**Work request**
The lines below that include "property" are to be found and copied.

(Supplied material)

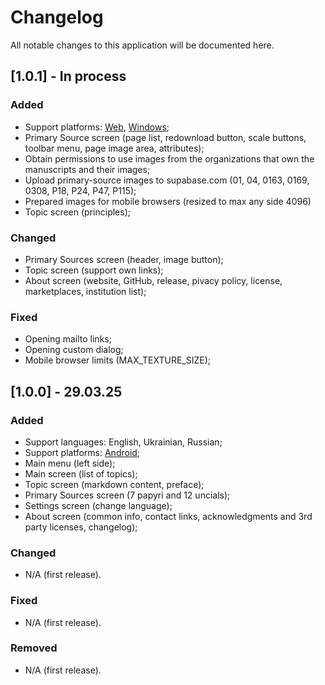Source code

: # Changelog

All notable changes to this application will be documented here.

## [1.0.1] - In process

### Added

- Support platforms: [Web](https://www.revelation.website), [Windows](https://apps.microsoft.com/detail/9NXHRR2P4087);
- Primary Source screen (page list, redownload button, scale buttons, toolbar menu, page image area, attributes);
- Obtain permissions to use images from the organizations that own the manuscripts and their images;
- Upload primary-source images to supabase.com (01, 04, 0163, 0169, 0308, P18, P24, P47, P115);
- Prepared images for mobile browsers (resized to max any side 4096)
- Topic screen (principles);

### Changed

- Primary Sources screen (header, image button);
- Topic screen (support own links);
- About screen (website, GitHub, release, pivacy policy, license, marketplaces, institution list);

### Fixed

- Opening mailto links;
- Opening custom dialog;
- Mobile browser limits (MAX_TEXTURE_SIZE);

## [1.0.0] - 29.03.25

### Added

- Support languages: English, Ukrainian, Russian;
- Support platforms: [Android](https://play.google.com/store/apps/details?id=ai11.link.revelation);
- Main menu (left side);
- Main screen (list of topics);
- Topic screen (markdown content, preface);
- Primary Sources screen (7 papyri and 12 uncials);
- Settings screen (change language);
- About screen (common info, contact links, acknowledgments and 3rd party licenses, changelog);

### Changed

- N/A (first release).

### Fixed

- N/A (first release).

### Removed

- N/A (first release).
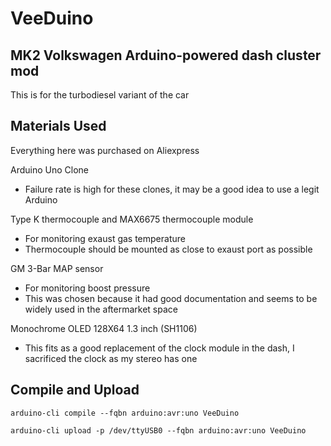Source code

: # VeeDuino
## MK2 Volkswagen Arduino-powered dash cluster mod
This is for the turbodiesel variant of the car

## Materials Used
Everything here was purchased on Aliexpress

Arduino Uno Clone

- Failure rate is high for these clones, it may be a good idea to use a legit Arduino

Type K thermocouple and MAX6675 thermocouple module

- For monitoring exaust gas temperature
- Thermocouple should be mounted as close to exaust port as possible

GM 3-Bar MAP sensor

- For monitoring boost pressure
- This was chosen because it had good documentation and seems to be widely used in the aftermarket space

Monochrome OLED 128X64 1.3 inch (SH1106)

- This fits as a good replacement of the clock module in the dash, I sacrificed the clock as my stereo has one

## Compile and Upload

    arduino-cli compile --fqbn arduino:avr:uno VeeDuino

    arduino-cli upload -p /dev/ttyUSB0 --fqbn arduino:avr:uno VeeDuino

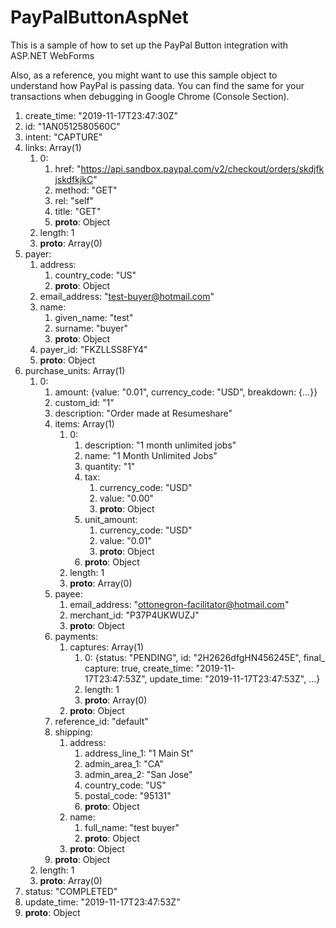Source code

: # PayPalButtonAspNet
This is a sample of how to set up the PayPal Button integration with ASP.NET WebForms


Also, as a reference, you might want to use this sample object to understand how PayPal is passing data. You can find the same for your transactions when debugging in Google Chrome (Console Section).

1. create_time: "2019-11-17T23:47:30Z"
2. id: "1AN0512580560C"
3. intent: "CAPTURE"
4. links: Array(1)
	1. 0:
		1. href: "https://api.sandbox.paypal.com/v2/checkout/orders/skdjfkjskdfkjkC"
		2. method: "GET"
		3. rel: "self"
		4. title: "GET"
		5. __proto__: Object
	2. length: 1
	3. __proto__: Array(0)
5. payer:
	1. address:
		1. country_code: "US"
		2. __proto__: Object
	2. email_address: "test-buyer@hotmail.com"
	3. name:
		1. given_name: "test"
		2. surname: "buyer"
		3. __proto__: Object
	4. payer_id: "FKZLLSS8FY4"
	5. __proto__: Object
6. purchase_units: Array(1)
	1. 0:
		1. amount: {value: "0.01", currency_code: "USD", breakdown: {…}}
		2. custom_id: "1"
		3. description: "Order made at Resumeshare"
		4. items: Array(1)
			1. 0:
				1. description: "1 month unlimited jobs"
				2. name: "1 Month Unlimited Jobs"
				3. quantity: "1"
				4. tax:
					1. currency_code: "USD"
					2. value: "0.00"
					3. __proto__: Object
				5. unit_amount:
					1. currency_code: "USD"
					2. value: "0.01"
					3. __proto__: Object
				6. __proto__: Object
			2. length: 1
			3. __proto__: Array(0)
		5. payee:
			1. email_address: "ottonegron-facilitator@hotmail.com"
			2. merchant_id: "P37P4UKWUZJ"
			3. __proto__: Object
		6. payments:
			1. captures: Array(1)
				1. 0: {status: "PENDING", id: "2H2626dfgHN456245E", final_capture: true, create_time: "2019-11-17T23:47:53Z", update_time: "2019-11-17T23:47:53Z", …}
				2. length: 1
				3. __proto__: Array(0)
			2. __proto__: Object
		7. reference_id: "default"
		8. shipping:
			1. address:
				1. address_line_1: "1 Main St"
				2. admin_area_1: "CA"
				3. admin_area_2: "San Jose"
				4. country_code: "US"
				5. postal_code: "95131"
				6. __proto__: Object
			2. name:
				1. full_name: "test buyer"
				2. __proto__: Object
			3. __proto__: Object
		9. __proto__: Object
	2. length: 1
	3. __proto__: Array(0)
7. status: "COMPLETED"
8. update_time: "2019-11-17T23:47:53Z"
9. __proto__: Object
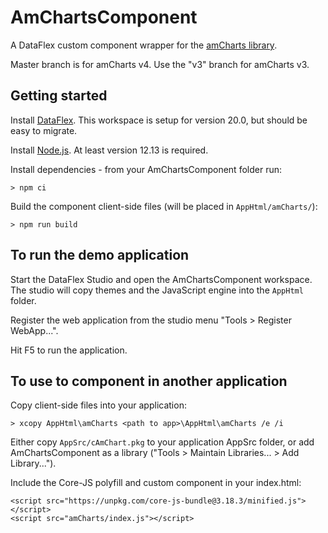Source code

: # AmChartsComponent

A DataFlex custom component wrapper for the [amCharts library](https://www.amcharts.com/).

Master branch is for amCharts v4. Use the "v3" branch for amCharts v3.

## Getting started

Install [DataFlex](https://www.dataaccess.com/download/dfstudio/). This workspace is setup for version 20.0, but should be easy to migrate.

Install [Node.js](https://nodejs.org/). At least version 12.13 is required.

Install dependencies - from your AmChartsComponent folder run:

    > npm ci

Build the component client-side files (will be placed in `AppHtml/amCharts/`):

    > npm run build

## To run the demo application

Start the DataFlex Studio and open the AmChartsComponent workspace. The studio will copy themes and the JavaScript engine into the `AppHtml` folder.

Register the web application from the studio menu "Tools > Register WebApp...".

Hit F5 to run the application.

## To use to component in another application

Copy client-side files into your application:

    > xcopy AppHtml\amCharts <path to app>\AppHtml\amCharts /e /i

Either copy `AppSrc/cAmChart.pkg` to your application AppSrc folder, or add AmChartsComponent as a library ("Tools > Maintain Libraries... > Add Library...").

Include the Core-JS polyfill and custom component in your index.html:

    <script src="https://unpkg.com/core-js-bundle@3.18.3/minified.js"></script>
    <script src="amCharts/index.js"></script>

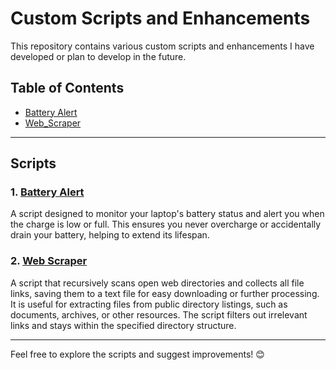 # Custom Scripts and Enhancements 

This repository contains various custom scripts and enhancements I have developed or plan to develop in the future.

## Table of Contents
- [Battery Alert](#1-battery-alert)
- [Web_Scraper](#2-web-scraper)

---

## Scripts

### 1. [Battery Alert](Battery_Alert)
A script designed to monitor your laptop's battery status and alert you when the charge is low or full. This ensures you never overcharge or accidentally drain your battery, helping to extend its lifespan.

### 2. [Web Scraper](Web_Scraper)
A script that recursively scans open web directories and collects all file links, saving them to a text file for easy downloading or further processing. It is useful for extracting files from public directory listings, such as documents, archives, or other resources. The script filters out irrelevant links and stays within the specified directory structure.

---

Feel free to explore the scripts and suggest improvements! 😊
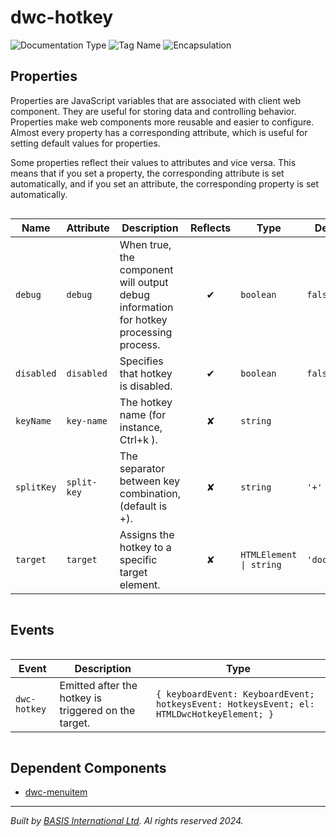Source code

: # dwc-hotkey
![Documentation Type](https://img.shields.io/badge/Documentation-web--components-%23006aff) ![Tag Name](https://img.shields.io/badge/Component-dwc--hotkey-%23006aff)  ![Encapsulation](https://img.shields.io/badge/Encapsulation-shadow-%23006aff)




## Properties 


Properties are JavaScript variables that are associated with client web component.
They are useful for storing data and controlling behavior. Properties make web components more reusable and easier to configure.
Almost every property has a corresponding attribute, which is useful for setting default values for properties.

Some properties reflect their values to attributes and vice versa. This means that if you set a property, the corresponding attribute is set automatically, and if you set an attribute, the corresponding property is set automatically.
<div style="overflow-x: auto;">

| Name         | Attribute     | Description                                                                           | Reflects | Type                      | Default        |
| ------------ | ------------- | ------------------------------------------------------------------------------------- | :------: | ------------------------- | -------------- |
| ``debug``    | ``debug``     | When true, the component will output debug information for hotkey processing process. | &#x2714; | ``boolean``               | ``false``      |
| ``disabled`` | ``disabled``  | Specifies that hotkey is disabled.                                                    | &#x2714; | ``boolean``               | ``false``      |
| ``keyName``  | ``key-name``  | The hotkey name (for instance, Ctrl+k ).                                              | &#x2718; | ``string``                |                |
| ``splitKey`` | ``split-key`` | The separator between key combination, (default is +).                                | &#x2718; | ``string``                | ``'+'``        |
| ``target``   | ``target``    | Assigns the hotkey to a specific target element.                                      | &#x2718; | ``HTMLElement \| string`` | ``'document'`` |


</div>

## Events

<div style="overflow-x: auto;">

| Event          | Description                                          | Type                                                                                        |
| -------------- | ---------------------------------------------------- | ------------------------------------------------------------------------------------------- |
| ``dwc-hotkey`` | Emitted after the hotkey is triggered on the target. | ``{ keyboardEvent: KeyboardEvent; hotkeysEvent: HotkeysEvent; el: HTMLDwcHotkeyElement; }`` |


</div>

## Dependent Components

- [dwc-menuitem](web-components/dwc-menuitem.md)


----------------------------------------------
*Built by [BASIS International Ltd](https://www.basis.cloud/). Al rights reserved 2024.*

(End Supplied material)

**Solution**
Almost every property has a corresponding attribute, which is useful for setting default values for properties.
Some properties reflect their values to attributes and vice versa. This means that if you set a property, the corresponding attribute is set automatically, and if you set an attribute, the corresponding property is set automatically.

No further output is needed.